“When people are free to do as they please, they usually imitate each other.” ~ Eric Hoffer
Businesses and leaders everywhere are crying out for innovation. For continual improvements and new ideas that will push the company forward before it falls behind. But there’s a problem. And it’s a problem that will prevent most innovation from ever happening.
We like to think that business is about numbers, rational decisions, and predictable results. Except that it’s not. Business is about people. Period. If there’s any doubt, simply try running a profitable business without leaders, employees, or customers. Can’t be done.
Business is about people and people are often unpredictable, irrational, and don’t really care about what spreadsheets or computer models say they should do. Although we like to think we’re rational and objective, we humans all have biases that have been deeply ingrained as survival traits over the past 50,000+ years.
I find these biases fascinating because we all make decisions every day yet rarely understand the factors behind how we decide. It doesn’t matter how smart, educated, or experienced a person is – biases exist. The best we can do is be aware of how they affect our decisions so we can counter for them. [Note: I know you and I are completely rational 100% of the time, only making decisions with precise objective reasoning and never with emotion or bias; it’s everyone else I’m talking about.]
One of the biggest but least talked about biases is known as Puttnam’s Law. I’m paraphrasing a little but this law tells us no one will fault you for conforming to status quo and “best” practices, but you will be attacked and ridiculed for having the lunatic gall to do things differently. It’s ok to fail as long as you are failing like everyone else but there is a huge social penalty for being different even (especially?) when it gets better results.

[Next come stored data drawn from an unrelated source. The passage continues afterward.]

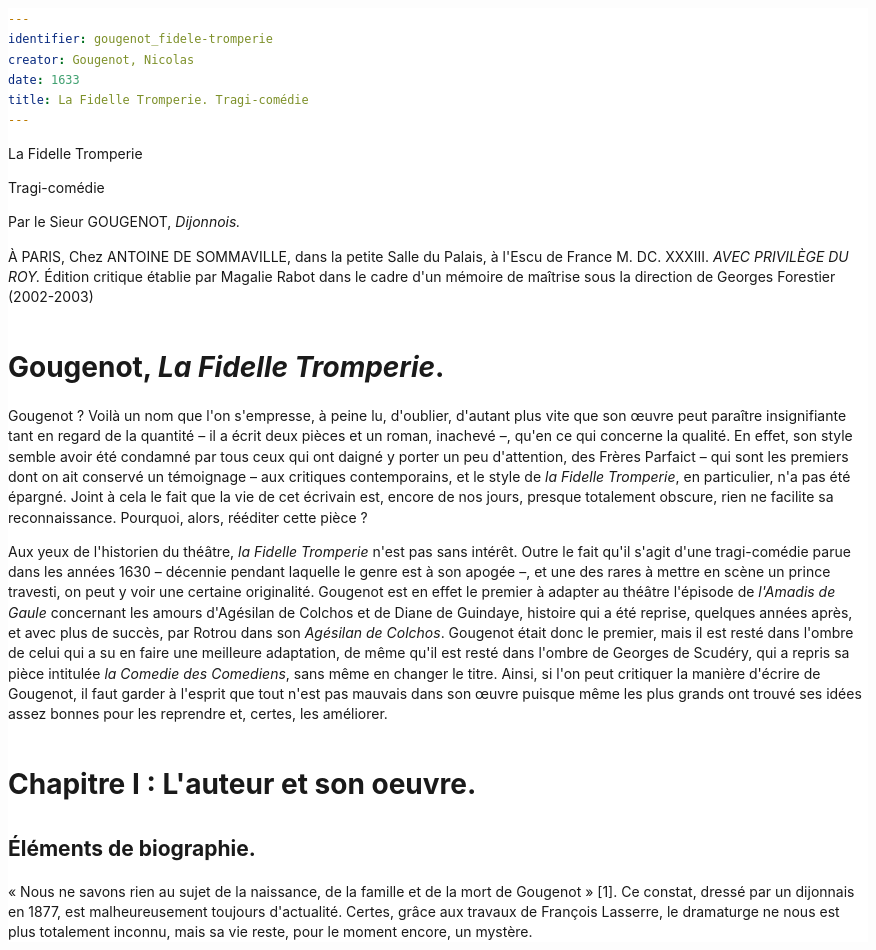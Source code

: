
 ```yaml
---
identifier: gougenot_fidele-tromperie  
creator: Gougenot, Nicolas  
date: 1633  
title: La Fidelle Tromperie. Tragi-comédie  
---
```



La Fidelle Tromperie

Tragi-comédie

Par le Sieur GOUGENOT, *Dijonnois.*

À PARIS, Chez ANTOINE DE SOMMAVILLE, dans la petite Salle du Palais, à l'Escu de France M. DC. XXXIII. *AVEC PRIVILÈGE DU ROY.*
Édition critique établie par Magalie Rabot dans le cadre d'un mémoire de
      maîtrise sous la direction de Georges Forestier (2002-2003)


# Gougenot, *La Fidelle Tromperie*.

Gougenot ? Voilà un nom que l'on s'empresse, à peine lu, d'oublier, d'autant plus vite que son œuvre peut paraître insignifiante tant en regard de la quantité – il a écrit deux pièces et un roman, inachevé –, qu'en ce qui concerne la qualité. En effet, son style semble avoir été condamné par tous ceux qui ont daigné y porter un peu d'attention, des Frères Parfaict – qui sont les premiers dont on ait conservé un témoignage – aux critiques contemporains, et le style de *la Fidelle Tromperie*, en particulier, n'a pas été épargné. Joint à cela le fait que la vie de cet écrivain est, encore de nos jours, presque totalement obscure, rien ne facilite sa reconnaissance. Pourquoi, alors, rééditer cette pièce ?

Aux yeux de l'historien du théâtre, *la Fidelle Tromperie* n'est pas sans intérêt. Outre le fait qu'il s'agit d'une tragi-comédie parue dans les années 1630 – décennie pendant laquelle le genre est à son apogée –, et une des rares à mettre en scène un prince travesti, on peut y voir une certaine originalité. Gougenot est en effet le premier à adapter au théâtre l'épisode de *l'Amadis de Gaule* concernant les amours d'Agésilan de Colchos et de Diane de Guindaye, histoire qui a été reprise, quelques années après, et avec plus de succès, par Rotrou dans son *Agésilan de Colchos*. Gougenot était donc le premier, mais il est resté dans l'ombre de celui qui a su en faire une meilleure adaptation, de même qu'il est resté dans l'ombre de Georges de Scudéry, qui a repris sa pièce intitulée *la Comedie des Comediens*, sans même en changer le titre. Ainsi, si l'on peut critiquer la manière d'écrire de Gougenot, il faut garder à l'esprit que tout n'est pas mauvais dans son œuvre puisque même les plus grands ont trouvé ses idées assez bonnes pour les reprendre et, certes, les améliorer.


# Chapitre I : L'auteur et son oeuvre.


## Éléments de biographie.

« Nous ne savons rien au sujet de la naissance, de la famille et de la mort de Gougenot » [1]. Ce constat, dressé par un dijonnais en 1877, est malheureusement toujours d'actualité. Certes, grâce aux travaux de François Lasserre, le dramaturge ne nous est plus totalement inconnu, mais sa vie reste, pour le moment encore, un mystère.

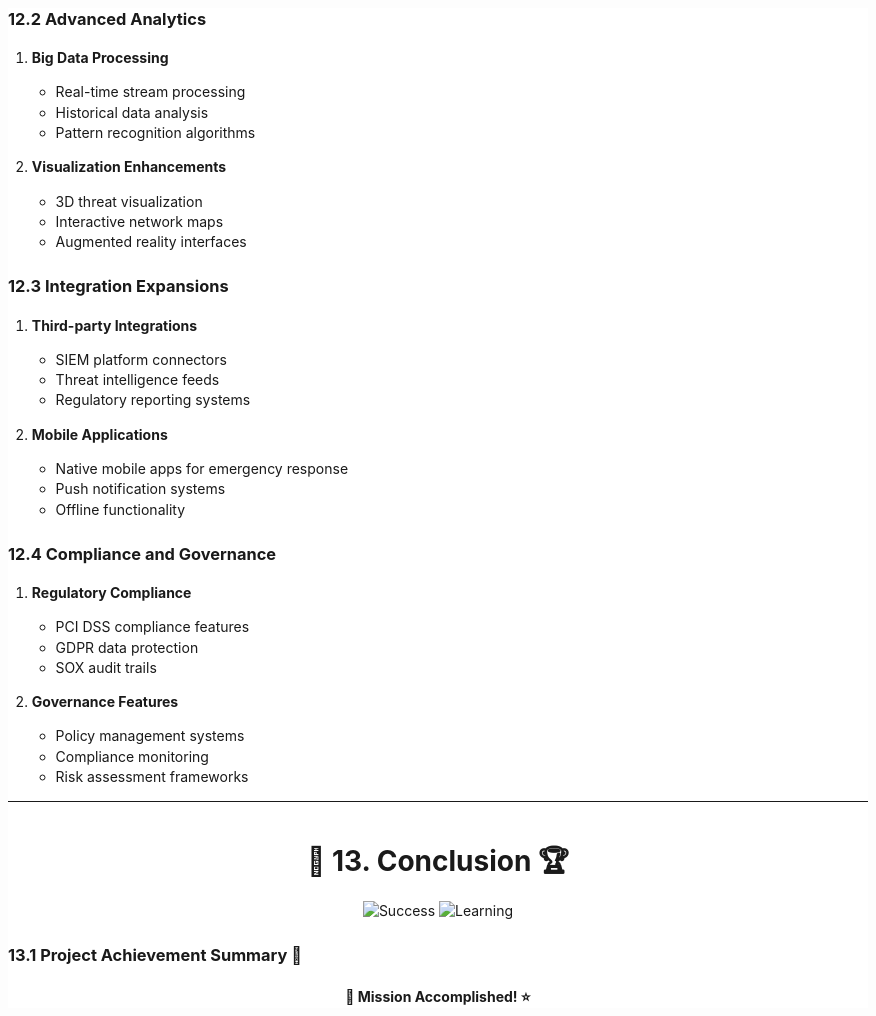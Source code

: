 ### 12.2 Advanced Analytics

1. **Big Data Processing**
   - Real-time stream processing
   - Historical data analysis
   - Pattern recognition algorithms

2. **Visualization Enhancements**
   - 3D threat visualization
   - Interactive network maps
   - Augmented reality interfaces

### 12.3 Integration Expansions

1. **Third-party Integrations**
   - SIEM platform connectors
   - Threat intelligence feeds
   - Regulatory reporting systems

2. **Mobile Applications**
   - Native mobile apps for emergency response
   - Push notification systems
   - Offline functionality

### 12.4 Compliance and Governance

1. **Regulatory Compliance**
   - PCI DSS compliance features
   - GDPR data protection
   - SOX audit trails

2. **Governance Features**
   - Policy management systems
   - Compliance monitoring
   - Risk assessment frameworks

---

<div align="center">

# 🎉 13. Conclusion 🏆

<img src="https://img.shields.io/badge/Project%20Success-✅%20ACHIEVED-brightgreen?style=for-the-badge" alt="Success">
<img src="https://img.shields.io/badge/Learning%20Goals-🎯%20EXCEEDED-blue?style=for-the-badge" alt="Learning">

</div>

### 13.1 Project Achievement Summary 🚀

<div align="center">

#### 🏅 **Mission Accomplished!** ⭐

There is more risk in succeeding differently than in failing like everyone else.
We humans like to divide people up into “us” vs “them” and non-conformity is one of the gravest career and social sins. Standing out a little bit is ok, standing out a lot will get you derided, discredited, or ostracized. History is full of people who were a little too far ahead of their time – revered much later but misunderstood and ridiculed while alive.
Even when people want to create and think and do different there are strong social biases rewarding conformity of thought and action. Everybody is accountable to someone and for most people in most circumstances – whether entry level or CEO – it is much less risky from a career standpoint to just try to do what everyone else is doing (only a little better) than it is to take a leap and try something different.

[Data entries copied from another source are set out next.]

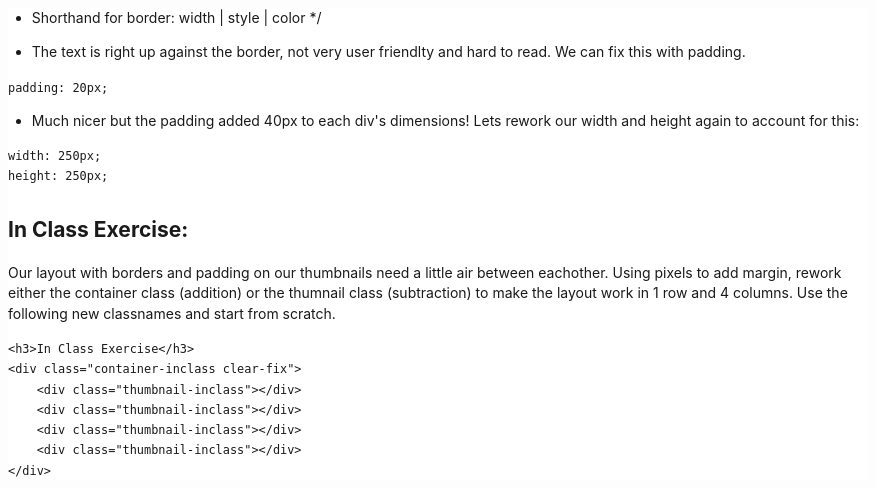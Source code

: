 * Shorthand for border: width | style | color */

* The text is right up against the border, not very user friendlty and hard to read. We can fix this with padding.

```
padding: 20px;
```

* Much nicer but the padding added 40px to each div's dimensions! Lets rework our width and height again to account for this:

```
width: 250px;
height: 250px; 
```

## In Class Exercise: 

Our layout with borders and padding on our thumbnails need a little air between eachother. 
Using pixels to add margin, rework either the container class (addition) or the thumnail class (subtraction) to make the layout work in 1 row and 4 columns. 
Use the following new classnames and start from scratch.

```
<h3>In Class Exercise</h3>
<div class="container-inclass clear-fix">
    <div class="thumbnail-inclass"></div>
    <div class="thumbnail-inclass"></div>
    <div class="thumbnail-inclass"></div>
    <div class="thumbnail-inclass"></div>
</div>
```

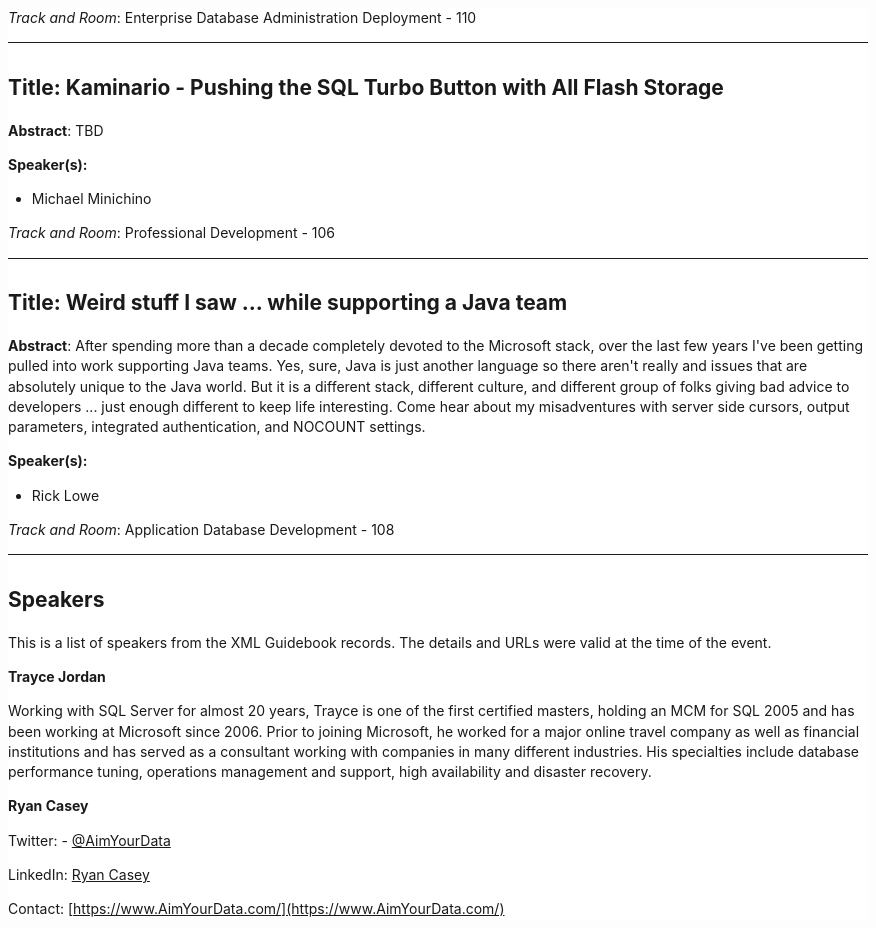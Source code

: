 *Track and Room*: Enterprise Database Administration  Deployment - 110
 
----------------------------------------------------------------------------------- 
 
 
## Title: Kaminario - Pushing the SQL Turbo Button with All Flash Storage
 
**Abstract**:
TBD
 
**Speaker(s):**
- Michael Minichino
 
*Track and Room*: Professional Development - 106
 
----------------------------------------------------------------------------------- 
 
 
## Title: Weird stuff I saw ... while supporting a Java team
 
**Abstract**:
After spending more than a decade completely devoted to the Microsoft stack, over the last few years I've been getting pulled into work supporting Java teams. Yes, sure, Java is just another language so there aren't really and issues that are absolutely unique to the Java world. But it is a different stack, different culture, and different group of folks giving bad advice to developers ... just enough different to keep life interesting. Come hear about my misadventures with server side cursors, output parameters, integrated authentication, and NOCOUNT settings.
 
**Speaker(s):**
- Rick Lowe
 
*Track and Room*: Application  Database Development - 108
 
----------------------------------------------------------------------------------- 
 
## <a name="#speakers"></a>Speakers
This is a list of speakers from the XML Guidebook records. The details and URLs were valid at the time of the event.
 
 
**Trayce Jordan**
 
Working with SQL Server for almost 20 years, Trayce is one of the first certified masters, holding an MCM for SQL 2005 and has been working at Microsoft since 2006.   Prior to joining Microsoft, he worked for a major online travel company as well as financial institutions and has served as a consultant working with companies in many different industries.  His specialties include database performance tuning, operations management and support, high availability and disaster recovery.
 
**Ryan Casey**
 
Twitter:  - [@AimYourData](https://www.twitter.com/@AimYourData)
 
LinkedIn: [Ryan Casey](https://www.linkedin.com/in/ryancaseymba/)
 
Contact: [https://www.AimYourData.com/](https://www.AimYourData.com/)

It’s easier to justify low performance by saying you stuck to “best practices” or used the same strategy as your competition than it is to justify low (or even better) performance by taking a chance on something new. Puttnam’s Law suggests our individual careers are better off sticking with what made us or the company successful over the last 20 years than to figure out what will create success over the next 20 (even though it’s highly likely to be different).
Does this apply to all people and all companies in all situations? No, nothing does. But it applies to enough people in enough companies in enough situations to realize how it’s holding us back.
Please note, I’m not suggesting we shouldn’t innovate or even express individuality. Quite the opposite. What I’m suggesting is that even when we want and ask for innovation and new solutions there are often factors creating counter-incentives that get in the way. Puttnam’s Law represents a huge unspoken barrier.
Do we want innovation? Absolutely. But we want it to be similar to everyone else.
The problem is, that’s sort of impossible.